(Collected data)
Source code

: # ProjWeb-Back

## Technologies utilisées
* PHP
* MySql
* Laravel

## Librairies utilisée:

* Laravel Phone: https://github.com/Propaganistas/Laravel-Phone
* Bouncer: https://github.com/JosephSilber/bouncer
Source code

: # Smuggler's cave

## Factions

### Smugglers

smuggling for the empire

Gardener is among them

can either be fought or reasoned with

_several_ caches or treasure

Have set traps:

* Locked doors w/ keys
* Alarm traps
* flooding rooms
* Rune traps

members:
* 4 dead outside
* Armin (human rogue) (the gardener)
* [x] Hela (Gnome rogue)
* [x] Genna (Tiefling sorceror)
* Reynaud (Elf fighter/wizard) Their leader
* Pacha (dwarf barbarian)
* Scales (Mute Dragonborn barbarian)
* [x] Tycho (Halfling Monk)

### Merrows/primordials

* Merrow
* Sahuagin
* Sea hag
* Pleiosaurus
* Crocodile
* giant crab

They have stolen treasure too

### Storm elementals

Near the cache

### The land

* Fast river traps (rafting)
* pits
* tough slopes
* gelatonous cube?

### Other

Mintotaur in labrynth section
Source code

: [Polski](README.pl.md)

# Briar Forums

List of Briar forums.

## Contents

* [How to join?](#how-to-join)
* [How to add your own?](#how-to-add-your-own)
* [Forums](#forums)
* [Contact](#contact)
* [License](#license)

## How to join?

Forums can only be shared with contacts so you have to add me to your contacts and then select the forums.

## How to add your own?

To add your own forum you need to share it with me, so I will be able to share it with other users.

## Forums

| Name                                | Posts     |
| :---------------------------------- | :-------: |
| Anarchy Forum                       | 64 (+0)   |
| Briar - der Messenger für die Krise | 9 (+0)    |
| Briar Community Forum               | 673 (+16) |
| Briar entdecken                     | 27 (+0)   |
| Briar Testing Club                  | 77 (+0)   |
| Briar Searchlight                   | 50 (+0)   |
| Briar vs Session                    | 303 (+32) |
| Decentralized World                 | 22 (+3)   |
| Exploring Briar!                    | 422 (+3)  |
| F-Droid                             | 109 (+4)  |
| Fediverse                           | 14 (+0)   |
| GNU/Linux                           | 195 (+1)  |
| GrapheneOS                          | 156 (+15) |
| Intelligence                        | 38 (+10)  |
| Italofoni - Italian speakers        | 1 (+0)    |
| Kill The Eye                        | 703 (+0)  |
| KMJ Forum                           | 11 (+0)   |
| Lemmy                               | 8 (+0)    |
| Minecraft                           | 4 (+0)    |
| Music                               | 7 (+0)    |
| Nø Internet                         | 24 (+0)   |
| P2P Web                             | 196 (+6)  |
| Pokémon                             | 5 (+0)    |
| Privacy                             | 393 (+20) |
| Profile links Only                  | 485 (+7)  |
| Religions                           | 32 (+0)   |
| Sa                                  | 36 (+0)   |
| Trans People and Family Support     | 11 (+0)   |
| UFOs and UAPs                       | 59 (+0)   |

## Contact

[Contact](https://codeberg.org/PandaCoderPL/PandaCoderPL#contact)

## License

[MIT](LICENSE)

> **TASK ITEM**
Reproduce each entry exactly, with nothing missing.

> **ANSWER FOR THE TASK**
Source code

: # ProjWeb-Back

## Technologies utilisées
* PHP
* MySql
* Laravel

## Librairies utilisée:

* Laravel Phone: https://github.com/Propaganistas/Laravel-Phone
* Bouncer: https://github.com/JosephSilber/bouncer
Source code

: # Smuggler's cave

## Factions

### Smugglers

smuggling for the empire

Gardener is among them

can either be fought or reasoned with

_several_ caches or treasure

Have set traps:

* Locked doors w/ keys
* Alarm traps
* flooding rooms
* Rune traps

members:
* 4 dead outside
* Armin (human rogue) (the gardener)
* [x] Hela (Gnome rogue)
* [x] Genna (Tiefling sorceror)
* Reynaud (Elf fighter/wizard) Their leader
* Pacha (dwarf barbarian)
* Scales (Mute Dragonborn barbarian)
* [x] Tycho (Halfling Monk)

### Merrows/primordials

* Merrow
* Sahuagin
* Sea hag
* Pleiosaurus
* Crocodile
* giant crab

They have stolen treasure too

### Storm elementals

Near the cache

### The land

* Fast river traps (rafting)
* pits
* tough slopes
* gelatonous cube?

### Other

Mintotaur in labrynth section
Source code

: [Polski](README.pl.md)

# Briar Forums

List of Briar forums.

## Contents

* [How to join?](#how-to-join)
* [How to add your own?](#how-to-add-your-own)
* [Forums](#forums)
* [Contact](#contact)
* [License](#license)

## How to join?

Forums can only be shared with contacts so you have to add me to your contacts and then select the forums.

## How to add your own?

To add your own forum you need to share it with me, so I will be able to share it with other users.

## Forums

| Name                                | Posts     |
| :---------------------------------- | :-------: |
| Anarchy Forum                       | 64 (+0)   |
| Briar - der Messenger für die Krise | 9 (+0)    |
| Briar Community Forum               | 673 (+16) |
| Briar entdecken                     | 27 (+0)   |
| Briar Testing Club                  | 77 (+0)   |
| Briar Searchlight                   | 50 (+0)   |
| Briar vs Session                    | 303 (+32) |
| Decentralized World                 | 22 (+3)   |
| Exploring Briar!                    | 422 (+3)  |
| F-Droid                             | 109 (+4)  |
| Fediverse                           | 14 (+0)   |
| GNU/Linux                           | 195 (+1)  |
| GrapheneOS                          | 156 (+15) |
| Intelligence                        | 38 (+10)  |
| Italofoni - Italian speakers        | 1 (+0)    |
| Kill The Eye                        | 703 (+0)  |
| KMJ Forum                           | 11 (+0)   |
| Lemmy                               | 8 (+0)    |
| Minecraft                           | 4 (+0)    |
| Music                               | 7 (+0)    |
| Nø Internet                         | 24 (+0)   |
| P2P Web                             | 196 (+6)  |
| Pokémon                             | 5 (+0)    |
| Privacy                             | 393 (+20) |
| Profile links Only                  | 485 (+7)  |
| Religions                           | 32 (+0)   |
| Sa                                  | 36 (+0)   |
| Trans People and Family Support     | 11 (+0)   |
| UFOs and UAPs                       | 59 (+0)   |

## Contact

[Contact](https://codeberg.org/PandaCoderPL/PandaCoderPL#contact)

## License

[MIT](LICENSE)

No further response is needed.